AB InBev Launches a Bud Light Delivery App
From Seamless and GrubHub for hot meals to Lyft and Uber for transportation, this generation is all about apps that conveniently bring whatever you need right to your doorstep. But do we need an app that brings Bud Light to your door in 60 minutes? AB InBev supposes that you do, with the launch of the Bud Light Button app.
So far the Bud Light Button, launched late last week, will only bring you beer if you happen to live in the Washington DC area—this is primarily because Bud Light partnered with DC-based alcohol delivery startup Klink to expedite orders made on the app. Since Klink is in DC, Bud Light Button users must also be in DC as a matter of simple logistics. But if you happen to reside in the right place at this right time, a simple button tap will summon 10-packs or 24-packs of Bud Light straight to you within an hour of ordering. Consumers will be able to order up to 100 cases at a time, ensuring that their party will never have to end because of a lack of Bud Light up for grabs.
To promote the app, Bud Light is appealing to young consumers and a “whatever happens” sense of spontaneity that might lead consumers to re-up on beer through an app for a party that has grown beyond expectations:
According to a Wall Street Journal profile, this experiment is also the brainchild of AB InBev’s Palo Alto-based “Beer Garage” collective, a Millennial-minded division of the company focused on using e-commerce options to appeal to younger consumers. From the picture painted by the WSJ piece, AB InBev could have plans to take this idea nationwide or even global if the appeal is there—the piece quotes Anheuser-Busch VP of Consumer Connections Lucas Herscovici as anticipating that beer delivery via e-commerce will be big moving into the future.

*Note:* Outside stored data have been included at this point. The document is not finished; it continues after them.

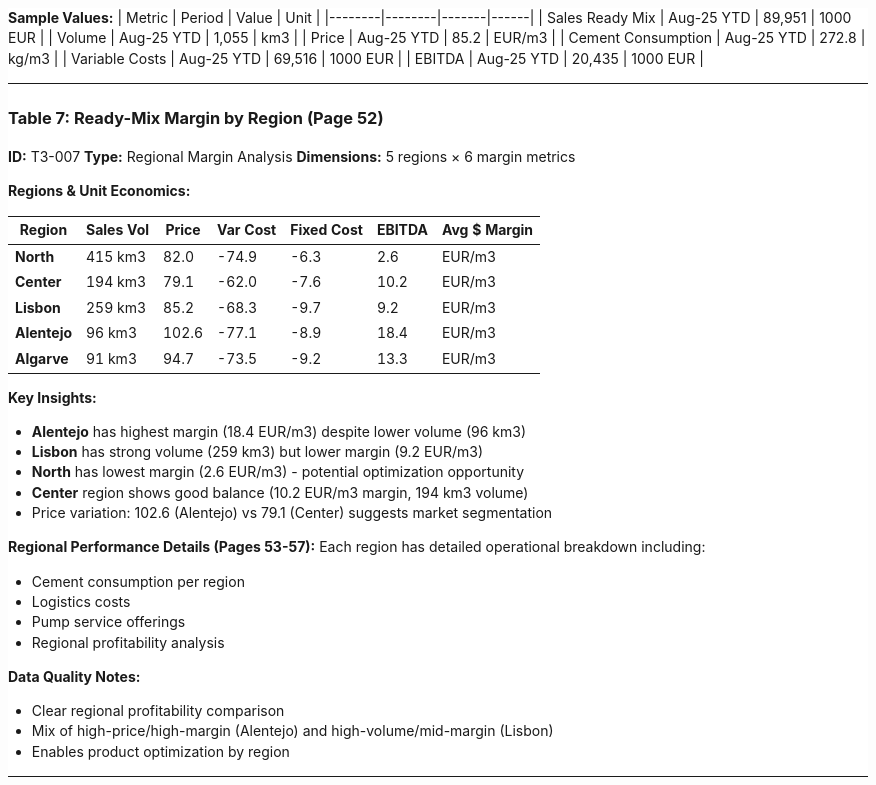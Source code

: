 **Sample Values:**
| Metric | Period | Value | Unit |
|--------|--------|-------|------|
| Sales Ready Mix | Aug-25 YTD | 89,951 | 1000 EUR |
| Volume | Aug-25 YTD | 1,055 | km3 |
| Price | Aug-25 YTD | 85.2 | EUR/m3 |
| Cement Consumption | Aug-25 YTD | 272.8 | kg/m3 |
| Variable Costs | Aug-25 YTD | 69,516 | 1000 EUR |
| EBITDA | Aug-25 YTD | 20,435 | 1000 EUR |

---

### Table 7: Ready-Mix Margin by Region (Page 52)
**ID:** T3-007
**Type:** Regional Margin Analysis
**Dimensions:** 5 regions × 6 margin metrics

**Regions & Unit Economics:**

| Region | Sales Vol | Price | Var Cost | Fixed Cost | EBITDA | Avg $ Margin |
|--------|-----------|-------|----------|------------|--------|--------------|
| **North** | 415 km3 | 82.0 | -74.9 | -6.3 | 2.6 | EUR/m3 |
| **Center** | 194 km3 | 79.1 | -62.0 | -7.6 | 10.2 | EUR/m3 |
| **Lisbon** | 259 km3 | 85.2 | -68.3 | -9.7 | 9.2 | EUR/m3 |
| **Alentejo** | 96 km3 | 102.6 | -77.1 | -8.9 | 18.4 | EUR/m3 |
| **Algarve** | 91 km3 | 94.7 | -73.5 | -9.2 | 13.3 | EUR/m3 |

**Key Insights:**
- **Alentejo** has highest margin (18.4 EUR/m3) despite lower volume (96 km3)
- **Lisbon** has strong volume (259 km3) but lower margin (9.2 EUR/m3)
- **North** has lowest margin (2.6 EUR/m3) - potential optimization opportunity
- **Center** region shows good balance (10.2 EUR/m3 margin, 194 km3 volume)
- Price variation: 102.6 (Alentejo) vs 79.1 (Center) suggests market segmentation

**Regional Performance Details (Pages 53-57):**
Each region has detailed operational breakdown including:
- Cement consumption per region
- Logistics costs
- Pump service offerings
- Regional profitability analysis

**Data Quality Notes:**
- Clear regional profitability comparison
- Mix of high-price/high-margin (Alentejo) and high-volume/mid-margin (Lisbon)
- Enables product optimization by region

---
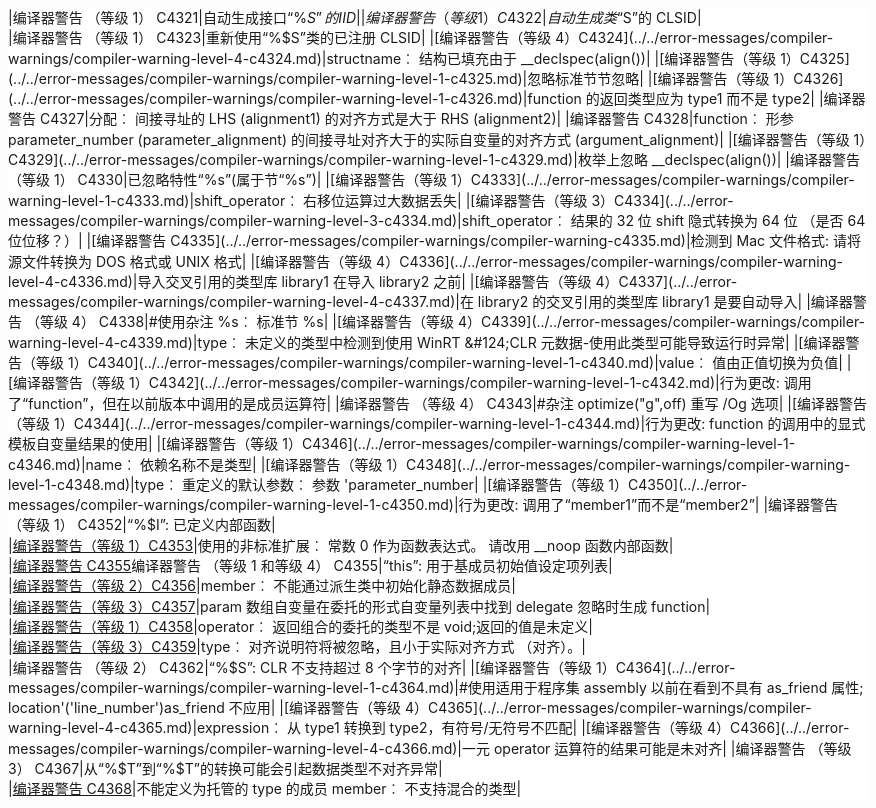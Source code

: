 |编译器警告 （等级 1） C4321|自动生成接口“%$S”的 IID|  
|编译器警告 （等级 1） C4322|自动生成类“%$S”的 CLSID|  
|编译器警告 （等级 1） C4323|重新使用“%$S”类的已注册 CLSID|  
|[编译器警告（等级 4）C4324](../../error-messages/compiler-warnings/compiler-warning-level-4-c4324.md)|structname︰ 结构已填充由于 __declspec(align())|  
|[编译器警告（等级 1）C4325](../../error-messages/compiler-warnings/compiler-warning-level-1-c4325.md)|忽略标准节节忽略|  
|[编译器警告（等级 1）C4326](../../error-messages/compiler-warnings/compiler-warning-level-1-c4326.md)|function 的返回类型应为 type1 而不是 type2|  
|编译器警告 C4327|分配︰ 间接寻址的 LHS (alignment1) 的对齐方式是大于 RHS (alignment2)|  
|编译器警告 C4328|function︰ 形参 parameter_number (parameter_alignment) 的间接寻址对齐大于的实际自变量的对齐方式 (argument_alignment)|  
|[编译器警告（等级 1）C4329](../../error-messages/compiler-warnings/compiler-warning-level-1-c4329.md)|枚举上忽略 __declspec(align())|  
|编译器警告 （等级 1） C4330|已忽略特性“%s”(属于节“%s”)|  
|[编译器警告（等级 1）C4333](../../error-messages/compiler-warnings/compiler-warning-level-1-c4333.md)|shift_operator︰ 右移位运算过大数据丢失|  
|[编译器警告（等级 3）C4334](../../error-messages/compiler-warnings/compiler-warning-level-3-c4334.md)|shift_operator︰ 结果的 32 位 shift 隐式转换为 64 位 （是否 64 位位移？）|  
|[编译器警告 C4335](../../error-messages/compiler-warnings/compiler-warning-c4335.md)|检测到 Mac 文件格式: 请将源文件转换为 DOS 格式或 UNIX 格式|  
|[编译器警告（等级 4）C4336](../../error-messages/compiler-warnings/compiler-warning-level-4-c4336.md)|导入交叉引用的类型库 library1 在导入 library2 之前|  
|[编译器警告（等级 4）C4337](../../error-messages/compiler-warnings/compiler-warning-level-4-c4337.md)|在 library2 的交叉引用的类型库 library1 是要自动导入|  
|编译器警告 （等级 4） C4338|#使用杂注 %s︰ 标准节 %s|  
|[编译器警告（等级 4）C4339](../../error-messages/compiler-warnings/compiler-warning-level-4-c4339.md)|type︰ 未定义的类型中检测到使用 WinRT &#124;CLR 元数据-使用此类型可能导致运行时异常|  
|[编译器警告（等级 1）C4340](../../error-messages/compiler-warnings/compiler-warning-level-1-c4340.md)|value︰ 值由正值切换为负值|  
|[编译器警告（等级 1）C4342](../../error-messages/compiler-warnings/compiler-warning-level-1-c4342.md)|行为更改: 调用了“function”，但在以前版本中调用的是成员运算符|  
|编译器警告 （等级 4） C4343|#杂注 optimize("g",off) 重写 /Og 选项|  
|[编译器警告（等级 1）C4344](../../error-messages/compiler-warnings/compiler-warning-level-1-c4344.md)|行为更改: function 的调用中的显式模板自变量结果的使用|  
|[编译器警告（等级 1）C4346](../../error-messages/compiler-warnings/compiler-warning-level-1-c4346.md)|name︰ 依赖名称不是类型|  
|[编译器警告（等级 1）C4348](../../error-messages/compiler-warnings/compiler-warning-level-1-c4348.md)|type︰ 重定义的默认参数︰ 参数 'parameter_number|  
|[编译器警告（等级 1）C4350](../../error-messages/compiler-warnings/compiler-warning-level-1-c4350.md)|行为更改: 调用了“member1”而不是“member2”|  
|编译器警告 （等级 1） C4352|“%$I”: 已定义内部函数|  
|[编译器警告（等级 1）C4353](../../error-messages/compiler-warnings/compiler-warning-level-1-c4353.md)|使用的非标准扩展︰ 常数 0 作为函数表达式。  请改用 __noop 函数内部函数|  
|[编译器警告 C4355](../../error-messages/compiler-warnings/compiler-warning-c4355.md)编译器警告 （等级 1 和等级 4） C4355|“this”: 用于基成员初始值设定项列表|  
|[编译器警告（等级 2）C4356](../../error-messages/compiler-warnings/compiler-warning-level-2-c4356.md)|member︰ 不能通过派生类中初始化静态数据成员|  
|[编译器警告（等级 3）C4357](../../error-messages/compiler-warnings/compiler-warning-level-3-c4357.md)|param 数组自变量在委托的形式自变量列表中找到 delegate 忽略时生成 function|  
|[编译器警告（等级 1）C4358](../../error-messages/compiler-warnings/compiler-warning-level-1-c4358.md)|operator︰ 返回组合的委托的类型不是 void;返回的值是未定义|  
|[编译器警告（等级 3）C4359](../../error-messages/compiler-warnings/compiler-warning-level-3-c4359.md)|type︰ 对齐说明符将被忽略，且小于实际对齐方式 （对齐）。|  
|编译器警告 （等级 2） C4362|“%$S”: CLR 不支持超过 8 个字节的对齐|  
|[编译器警告（等级 1）C4364](../../error-messages/compiler-warnings/compiler-warning-level-1-c4364.md)|#使用适用于程序集 assembly 以前在看到不具有 as_friend 属性; location'('line_number')as_friend 不应用|  
|[编译器警告（等级 4）C4365](../../error-messages/compiler-warnings/compiler-warning-level-4-c4365.md)|expression︰ 从 type1 转换到 type2，有符号/无符号不匹配|  
|[编译器警告（等级 4）C4366](../../error-messages/compiler-warnings/compiler-warning-level-4-c4366.md)|一元 operator 运算符的结果可能是未对齐|  
|编译器警告 （等级 3） C4367|从“%$T”到“%$T”的转换可能会引起数据类型不对齐异常|  
|[编译器警告 C4368](../../error-messages/compiler-warnings/compiler-warning-c4368.md)|不能定义为托管的 type 的成员 member︰ 不支持混合的类型|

But will it ultimately catch on, or will the novelty aspect of beer delivery wear out? While there are certainly beneficial aspects of the business model (ordering beer for delivery on a delivery app is an infinitely better option than sending tipsy partygoers out to the grocery or liquor store on a beer run), it’s also important that the app is handled with care and that consumers don’t fall prey to the same pitfalls that make apps like Uber so dangerous—like, for example, keeping an eye on consumers and ensuring that no one wakes up the day after their raging party to find out that they actually did order the 100-case limit beyond their means. But if users and providers stay responsible, and if the interest is there, perhaps we’ll see AB InBev rolling out this service in more areas (and even across more brands) in the future.